Abstract. The orbiting cycle and frequent cloud contamination have limited the applications of the moderate-resolution remotely sensed data for detecting rapid land cover changes that are critical to the monitoring of wetlands. It is necessary to use multiple remotely sensed data sources that have different spatial resolution and temporal frequency, because both spatial and temporal details are important in understanding the mechanisms in wetland cover changes. This study examined the applicability of linear spectral mixture analysis to the blended reflectance that was generated by incorporating the enhanced spatial and temporal adaptive reflectance fusion model (ESTARFM).

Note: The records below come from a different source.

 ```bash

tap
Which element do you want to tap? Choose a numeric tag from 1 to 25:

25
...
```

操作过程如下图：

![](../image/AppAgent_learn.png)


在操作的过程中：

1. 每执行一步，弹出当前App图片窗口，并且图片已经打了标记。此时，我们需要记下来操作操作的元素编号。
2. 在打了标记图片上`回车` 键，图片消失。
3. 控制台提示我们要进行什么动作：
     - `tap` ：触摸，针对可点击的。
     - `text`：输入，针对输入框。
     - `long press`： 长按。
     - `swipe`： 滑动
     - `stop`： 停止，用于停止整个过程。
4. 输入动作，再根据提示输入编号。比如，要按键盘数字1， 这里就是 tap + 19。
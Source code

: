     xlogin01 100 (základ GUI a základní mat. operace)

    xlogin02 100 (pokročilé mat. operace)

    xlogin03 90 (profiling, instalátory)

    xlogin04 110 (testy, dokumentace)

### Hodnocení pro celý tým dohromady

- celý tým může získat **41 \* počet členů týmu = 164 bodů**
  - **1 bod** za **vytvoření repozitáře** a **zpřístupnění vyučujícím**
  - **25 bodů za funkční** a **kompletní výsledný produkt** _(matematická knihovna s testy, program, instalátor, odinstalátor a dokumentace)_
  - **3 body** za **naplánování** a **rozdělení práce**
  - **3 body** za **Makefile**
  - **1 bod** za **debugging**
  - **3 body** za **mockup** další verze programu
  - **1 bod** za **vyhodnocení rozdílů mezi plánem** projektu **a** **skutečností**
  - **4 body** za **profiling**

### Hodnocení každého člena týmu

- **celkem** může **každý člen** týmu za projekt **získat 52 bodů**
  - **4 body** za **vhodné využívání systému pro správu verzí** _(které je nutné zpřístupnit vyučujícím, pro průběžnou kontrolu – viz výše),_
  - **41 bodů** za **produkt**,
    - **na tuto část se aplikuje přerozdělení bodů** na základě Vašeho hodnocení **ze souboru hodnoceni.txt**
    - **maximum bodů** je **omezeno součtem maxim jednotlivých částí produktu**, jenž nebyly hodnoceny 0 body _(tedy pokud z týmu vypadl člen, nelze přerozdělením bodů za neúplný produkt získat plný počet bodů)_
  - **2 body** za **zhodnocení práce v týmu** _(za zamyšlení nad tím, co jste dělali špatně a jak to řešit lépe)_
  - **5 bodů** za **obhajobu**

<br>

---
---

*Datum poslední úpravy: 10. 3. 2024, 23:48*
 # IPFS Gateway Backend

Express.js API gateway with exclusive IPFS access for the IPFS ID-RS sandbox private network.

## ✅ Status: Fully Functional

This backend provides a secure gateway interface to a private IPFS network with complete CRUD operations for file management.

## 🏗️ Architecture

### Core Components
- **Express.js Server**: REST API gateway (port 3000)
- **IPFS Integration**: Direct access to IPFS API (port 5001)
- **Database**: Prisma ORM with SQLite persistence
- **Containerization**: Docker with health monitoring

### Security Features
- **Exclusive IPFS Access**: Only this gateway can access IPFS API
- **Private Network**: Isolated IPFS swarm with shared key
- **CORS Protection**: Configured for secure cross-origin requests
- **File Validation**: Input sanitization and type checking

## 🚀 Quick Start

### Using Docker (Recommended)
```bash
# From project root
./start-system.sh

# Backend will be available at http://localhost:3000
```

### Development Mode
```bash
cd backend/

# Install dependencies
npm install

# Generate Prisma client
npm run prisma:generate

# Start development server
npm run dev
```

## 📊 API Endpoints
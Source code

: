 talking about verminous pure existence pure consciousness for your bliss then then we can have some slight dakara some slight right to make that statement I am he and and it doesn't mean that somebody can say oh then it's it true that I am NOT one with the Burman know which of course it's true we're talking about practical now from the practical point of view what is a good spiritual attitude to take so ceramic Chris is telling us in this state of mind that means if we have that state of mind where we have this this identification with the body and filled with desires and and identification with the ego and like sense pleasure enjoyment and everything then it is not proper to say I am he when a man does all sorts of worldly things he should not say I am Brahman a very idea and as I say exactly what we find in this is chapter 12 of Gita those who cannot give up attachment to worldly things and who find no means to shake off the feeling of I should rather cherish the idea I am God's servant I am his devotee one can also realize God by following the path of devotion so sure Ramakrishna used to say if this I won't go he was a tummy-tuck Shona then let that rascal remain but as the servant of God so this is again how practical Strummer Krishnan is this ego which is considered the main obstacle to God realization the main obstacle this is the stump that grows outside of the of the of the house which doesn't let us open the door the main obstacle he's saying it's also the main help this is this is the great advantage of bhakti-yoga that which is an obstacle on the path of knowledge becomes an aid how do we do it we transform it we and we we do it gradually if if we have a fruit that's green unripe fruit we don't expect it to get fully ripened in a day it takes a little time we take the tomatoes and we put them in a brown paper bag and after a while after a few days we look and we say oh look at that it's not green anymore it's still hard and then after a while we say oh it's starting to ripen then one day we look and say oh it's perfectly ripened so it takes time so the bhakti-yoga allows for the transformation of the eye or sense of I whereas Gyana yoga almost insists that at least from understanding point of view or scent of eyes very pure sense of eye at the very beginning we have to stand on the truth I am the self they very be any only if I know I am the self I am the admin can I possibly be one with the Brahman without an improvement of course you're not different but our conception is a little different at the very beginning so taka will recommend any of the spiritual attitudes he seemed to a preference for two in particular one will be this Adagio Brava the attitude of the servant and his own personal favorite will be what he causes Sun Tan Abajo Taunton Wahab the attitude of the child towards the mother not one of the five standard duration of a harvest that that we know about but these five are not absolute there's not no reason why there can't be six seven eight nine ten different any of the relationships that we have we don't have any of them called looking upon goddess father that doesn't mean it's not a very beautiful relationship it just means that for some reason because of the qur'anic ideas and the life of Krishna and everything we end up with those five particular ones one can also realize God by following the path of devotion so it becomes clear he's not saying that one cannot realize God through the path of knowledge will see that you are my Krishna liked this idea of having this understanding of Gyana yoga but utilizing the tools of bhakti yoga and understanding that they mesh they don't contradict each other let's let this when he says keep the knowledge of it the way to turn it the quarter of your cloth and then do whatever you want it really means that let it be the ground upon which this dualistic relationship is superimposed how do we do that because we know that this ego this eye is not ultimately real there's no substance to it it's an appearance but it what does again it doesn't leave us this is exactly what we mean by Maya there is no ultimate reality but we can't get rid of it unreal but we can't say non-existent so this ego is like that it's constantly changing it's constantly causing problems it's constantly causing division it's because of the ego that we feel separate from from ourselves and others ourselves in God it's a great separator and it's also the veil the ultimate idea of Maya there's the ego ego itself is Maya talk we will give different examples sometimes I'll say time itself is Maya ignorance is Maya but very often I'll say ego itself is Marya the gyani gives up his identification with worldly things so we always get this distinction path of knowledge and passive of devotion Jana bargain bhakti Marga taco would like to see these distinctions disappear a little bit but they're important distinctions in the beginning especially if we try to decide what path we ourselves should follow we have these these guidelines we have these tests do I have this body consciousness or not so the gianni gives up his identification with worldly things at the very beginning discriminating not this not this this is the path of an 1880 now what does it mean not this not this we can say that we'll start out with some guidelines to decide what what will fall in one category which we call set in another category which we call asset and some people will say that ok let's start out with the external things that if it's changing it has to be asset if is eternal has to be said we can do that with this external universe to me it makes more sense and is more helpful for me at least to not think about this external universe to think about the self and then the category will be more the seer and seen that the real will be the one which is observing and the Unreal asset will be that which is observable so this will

Nine TM and MODIS images of the Poyang Lake area, China acquired in 2004 and 2005 were used to blend the reflectance. In order to account for the spectral variations in materials, we incorporated the multiple endmember spectral mixture analysis (MESMA) in unmixing the blended reflectance. The average absolute differences between the land cover fractions derived from the blended image and those from the observed image were calculated as well as correlation coefficients. Our results demonstrated that MESMA could unmix the blended reflectance generated by ESTARFM. However, due to the existence of the blended pixels with large difference in reflectance from the observed reflectance, the land cover fractions derived from the blended reflectance did not match with those derived from the observed reflectance as well as expected. It is also suggested that the comprehensiveness of the endmember spectral libraries was another factor influencing the agreement.

Highlights

  • Taking advantage of regular orbiting intervals and extensive coverage, satellite remote sensing has been utilized as a practical and economical means to monitor and inventory different types of wetlands (Ozesmi and Bauer, 2002)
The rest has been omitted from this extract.